Snick’s Board Shop has several questions for you that Excel can help answer.
1. The company is planning for the future and would like you to prepare a present value analysis. Using the file ch7-10, complete a present value analysis for the following situations. Save the file as ch7-10_student_name (replacing student_name with your name). Print this completed worksheet. They would like to know the following:
a. How much they would have to pay at the end of each year, assuming a 4 percent rate of return, to yield $80,000 at the end of 5 years.
b. How much they would have at the end of 5 years if they invested $73,500 today, earning 4 percent per year.
c. How much they would have at the end of 5 years if they invested $1,850 at the end of each year, earning 4 percent per year.

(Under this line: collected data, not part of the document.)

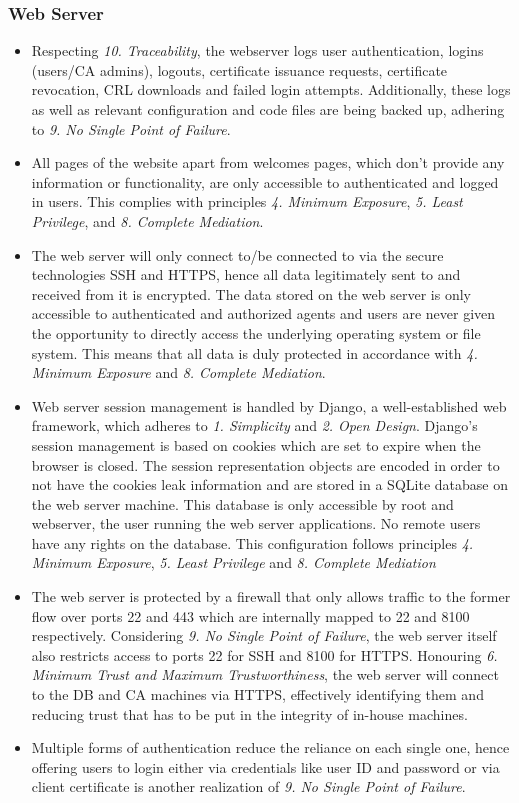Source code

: \documentclass[english]{article}
\begin{document}
\subsubsection{Web Server}
\begin{itemize}
 \item Respecting \emph{10. Traceability}, the webserver logs user authentication, logins (users/CA admins), logouts, certificate issuance requests, certificate revocation, CRL downloads and failed login attempts. Additionally, these logs
 as well as relevant configuration and code files are being backed up, adhering to \emph{9. No Single Point of Failure}.
 \item All pages of the website apart from welcomes pages, which don't provide any information or functionality, are only accessible to authenticated and logged in users. This complies with principles \emph{4. Minimum Exposure}, \emph{5. Least Privilege},
 and \emph{8. Complete Mediation}.
 \item The web server will only connect to/be connected to via the secure technologies SSH and HTTPS, hence all data legitimately sent to and received from it is encrypted. The data stored on the web server is only accessible to authenticated
 and authorized agents and users are never given the opportunity to directly access the underlying operating system or file system. This means that all data is duly protected in accordance with \emph{4. Minimum Exposure} and \emph{8. Complete
 Mediation}.
 \item Web server session management is handled by Django, a well-established web framework, which adheres to \emph{1. Simplicity} and \emph{2. Open Design}. Django's session management is based on cookies which are set to expire when the browser
 is closed. The session representation objects are encoded in order to not have the cookies leak information and are stored in a SQLite database on the web server machine. This database is only accessible by root and webserver, the user running the
 web server applications. No remote users have any rights on the database. This configuration follows principles \emph{4. Minimum Exposure}, \emph{5. Least Privilege} and \emph{8. Complete Mediation}
 \item The web server is protected by a firewall that only allows traffic to the former flow over ports 22 and 443 which are internally mapped to 22 and 8100 respectively. Considering \emph{9. No Single Point of Failure}, the web server itself
 also restricts access to ports 22 for SSH and 8100 for HTTPS. Honouring \emph{6. Minimum Trust and Maximum Trustworthiness}, the web server will connect to the DB and CA machines via HTTPS, effectively identifying them and reducing trust that
 has to be put in the integrity of in-house machines.
 \item Multiple forms of authentication reduce the reliance on each single one, hence offering users to login either via credentials like user ID and password or via client certificate is another realization of \emph{9. No Single Point of Failure}.
\end{itemize}
\end{document}
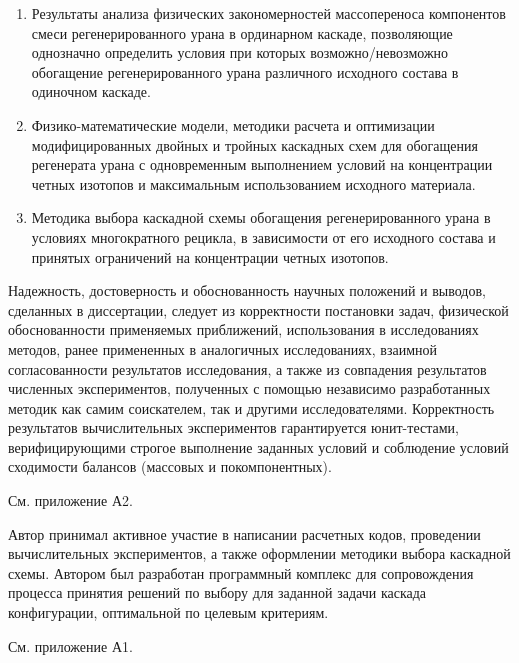 {}
\begin{enumerate}
  \item Результаты анализа физических закономерностей массопереноса компонентов смеси регенерированного урана в ординарном каскаде, позволяющие однозначно определить условия при которых возможно/невозможно обогащение регенерированного урана различного исходного состава в одиночном каскаде.
  \item Физико-математические модели, методики расчета и оптимизации модифицированных двойных и тройных каскадных схем для обогащения
  регенерата урана с одновременным выполнением условий на концентрации четных изотопов и максимальным использованием исходного материала.
  \item Методика выбора каскадной схемы обогащения регенерированного урана в условиях многократного рецикла, в зависимости от его исходного состава и принятых ограничений на концентрации четных изотопов.
\end{enumerate}

{\reliability} Надежность, достоверность и обоснованность научных положений и выводов, сделанных в диссертации, следует из корректности постановки задач, физической обоснованности применяемых приближений, использования в исследованиях методов, ранее примененных в аналогичных исследованиях, взаимной согласованности результатов исследования, а также из совпадения результатов численных экспериментов, полученных с помощью независимо разработанных методик как самим соискателем, так и другими исследователями. Корректность результатов вычислительных экспериментов гарантируется юнит-тестами, верифицирующими строгое выполнение заданных условий и соблюдение условий сходимости балансов (массовых и покомпонентных).

{\probation}
См. приложение А2.

{\contribution} Автор принимал активное участие в написании расчетных кодов, проведении вычислительных экспериментов, а также оформлении методики выбора каскадной схемы. Автором был разработан программный комплекс для сопровождения процесса принятия решений по выбору для заданной задачи каскада конфигурации, оптимальной по целевым критериям.

{\publications} См. приложение А1.


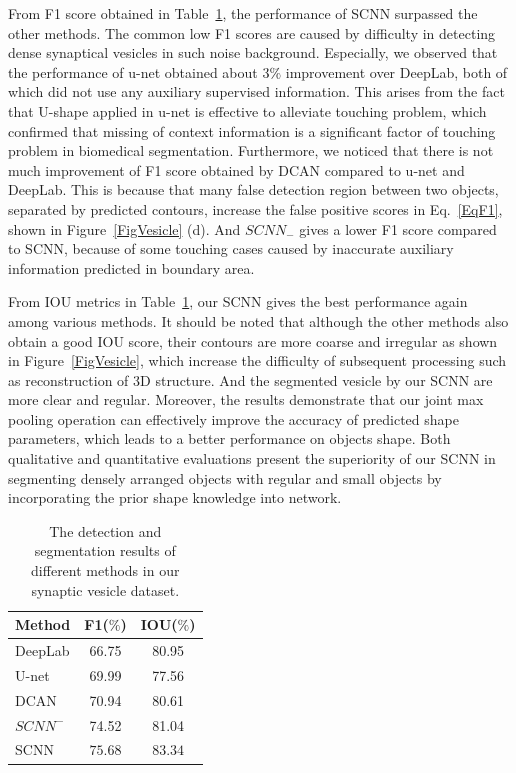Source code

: From F1 score obtained in Table~\ref{tab:vesicle}, the performance of SCNN surpassed the other methods.
The common low F1 scores are caused by difficulty in detecting dense synaptical vesicles in such noise background.
Especially, we observed that the performance of u-net obtained about $3\%$ improvement over DeepLab, both of which did not use any auxiliary supervised information.
This arises from the fact that U-shape applied in u-net is effective to alleviate touching problem, which confirmed that missing of context information is a significant factor of touching problem in biomedical segmentation.
Furthermore, we noticed that there is not much improvement of F1 score obtained by DCAN compared to u-net and DeepLab.
This is because that many false detection region between two objects, separated by predicted contours, increase the false positive scores in Eq.~\ref{EqF1}, shown in Figure~\ref{FigVesicle} (d).
And $SCNN_{-}$ gives a lower F1 score compared to SCNN, because of some touching cases caused by inaccurate auxiliary information predicted in boundary area.

From IOU metrics in Table~\ref{tab:vesicle}, our SCNN gives the best performance again among various methods.
It should be noted that although the other methods also obtain a good IOU score, their contours are more coarse and irregular as shown in Figure~\ref{FigVesicle}, which increase the difficulty of subsequent processing such as reconstruction of 3D structure.
And the segmented vesicle by our SCNN are more clear and regular.
Moreover, the results demonstrate that our joint max pooling operation can effectively improve the accuracy of predicted shape parameters, which leads to a better performance on objects shape.
Both qualitative and quantitative evaluations present the superiority of our SCNN in segmenting densely arranged objects with regular and small objects by incorporating the prior shape knowledge into network.

\begin{table}
\begin{center}
\begin{tabular}{lcc}
\hline
Method & F1($\%$) & IOU($\%$) \\
\hline
DeepLab & 66.75 & 80.95 \\
U-net & 69.99 & 77.56 \\
DCAN & 70.94 & 80.61 \\
$SCNN^{-}$ & 74.52 & 81.04 \\
SCNN & $\mathbf{75.68}$ & $\mathbf{83.34}$\\
\hline
\end{tabular}
\end{center}
\caption{The detection and segmentation results of different methods in our synaptic vesicle dataset.}
\label{tab:vesicle}
\end{table}

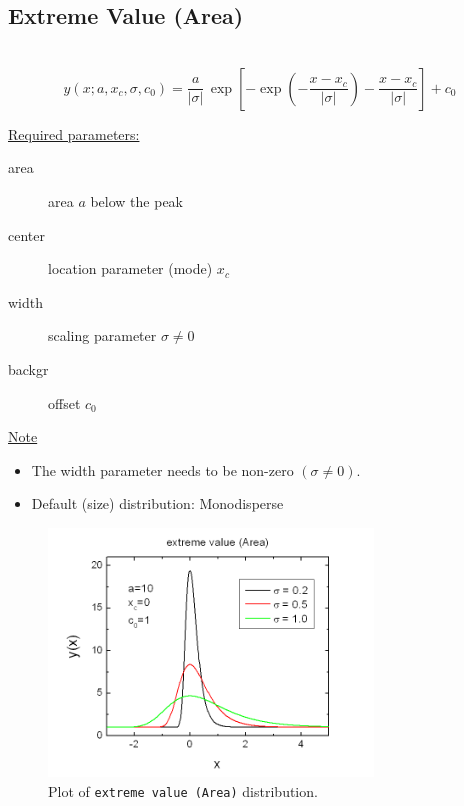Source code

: \clearpage
\subsection{Extreme Value (Area)} ~\\
\label{sec:ExtremeValueArea}
\begin{equation}
y(x;a,x_c,\sigma,c_0) = \frac{a}{|\sigma|} \,
\exp\left[-\exp\left(-\frac{x-x_c}{|\sigma|}\right)-\frac{x-x_c}{|\sigma|}\right]
+c_0
\end{equation}
\vspace{5mm}

\underline{Required parameters:}
\begin{description}
    \item[area] area $a$ below the peak
    \item[center] location parameter (mode) $x_c$
    \item[width] scaling parameter $\sigma \neq 0$
    \item[backgr] offset $c_0$
\end{description}

\underline{Note}
\begin{itemize}
  \item The width parameter needs to be non-zero $(\sigma\neq 0)$.
  \item Default (size) distribution: Monodisperse
\end{itemize}
\begin{figure}[htb]
\begin{center}
\includegraphics[width=0.768\textwidth]{ExtremeValueArea.png}
\end{center}
\caption{Plot of \texttt{extreme value (Area)} distribution.}
\label{fig:ExtremeValueArea}
\end{figure}

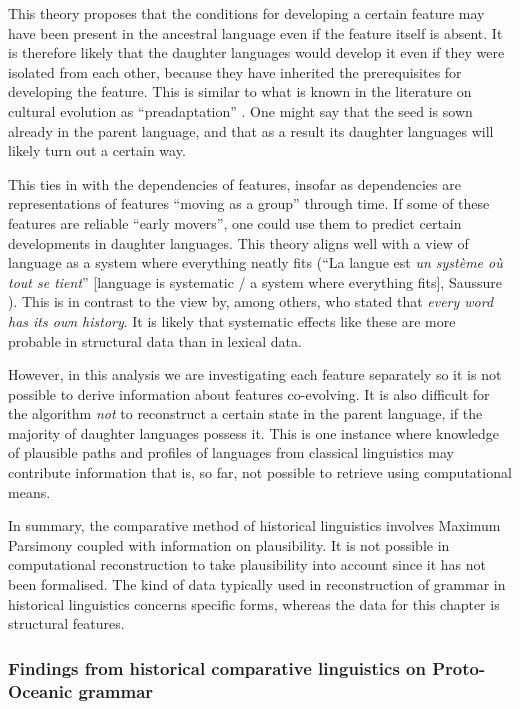 \documentclass[draft,10pt]{article} %
\begin{document}
This theory proposes that the conditions for developing a certain feature may have been present in the ancestral language even if the feature itself is absent. It is therefore likely that the daughter languages would develop it even if they were isolated from each other, because they have inherited the prerequisites for developing the feature. This is similar to what is known in the literature on cultural evolution as ``preadaptation'' \citep{scott2010language}. One might say that the seed is sown already in the parent language, and that as a result its daughter languages will likely turn out a certain way.

This ties in with the dependencies of features, insofar as dependencies are representations of features ``moving as a group'' through time. If some of these features are reliable ``early movers'', one could use them to predict certain developments in daughter languages. This theory aligns well with a view of language as a system where everything neatly fits (``La langue est \emph{un système où tout se tient}'' [language is systematic / a system where everything fits], Saussure \citep{koerner1997notes}). This is in contrast to the view by, among others, \citet[328]{bloomfield1933language} who stated that \emph{every word has its own history}. It is likely that systematic effects like these are more probable in structural data than in lexical data.

However, in this analysis we are investigating each feature separately so it is not possible to derive information about features co-evolving. It is also difficult for the algorithm \emph{not} to reconstruct a certain state in the parent language, if the majority of daughter languages possess it. This is one instance where knowledge of plausible paths and profiles of languages from classical linguistics may contribute information that is, so far, not possible to retrieve using computational means.

In summary, the comparative method of historical linguistics involves Maximum Parsimony coupled with information on plausibility. It is not possible in computational reconstruction to take plausibility into account since it has not been formalised. The kind of data typically used in reconstruction of grammar in historical linguistics concerns specific forms, whereas the data for this chapter is structural features.



\subsubsection{Findings from historical comparative linguistics on Proto-Oceanic grammar}
\label{sec:POC_lit_review}
\end{document}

d. How much they would have to invest today to have $25,100 in 5 years, earning 4 percent per year.
2. Snick’s Board Shop is trying to better understand the behavior of their utility expenses. They have accumulated utility expenses over the last 9 months and believe hours open per month are a good predictor of expense behavior. Utility expenses include electricity, gas, and water. Use the file ch7-11 to complete a cost prediction worksheet. Save the file as ch7-11_student_name (replacing student_name with your name). The work-sheet should do the following:
1. Using the Hi-Lo method, calculate variable cost per unit sold, fixed costs, and a prediction of utility expense when they are open 230 hours in a month.
2. Using the Least Squares/Regression method, calculate variable cost per unit sold, fixed costs, and a prediction of utility expense when they are open 230 hours in a month.
3. Display a chart of selling expense/units sold with a trend line. (Be sure to modify each axis so your scatter diagram is better displayed, as you did earlier in this chapter.

3. During a recent year, Snick’s Board Shop had sales on account of $45,000, collections of $45,500, write-offs of $800, a beginning balance in accounts receivable of $5,000, and a beginning balance in the allowance for uncollectible accounts of $300. At year end $2,400 of accounts receivable were current, $700 were 0–30 days past due, $300 were 31–60 days past due, $200 were 61–90 days past due, and $100 were over 90 days past due. The company believes 1.5 percent of sales will not be collected.
They also have experience suggesting that 2 percent of all current receivables, 11 percent of receivables 0–30 days past due, 16 percent of receivables 31–60 days past due, 25 percent of receivables 61–90 days past due, and 50 percent of receivables over 90 days past due will not be collected. Using the file ch7-12, complete the allowance for uncollectible accounts analysis for both standard methods. Save the file as ch7-12_student_name (replacing student_name with your name). Print this completed worksheet.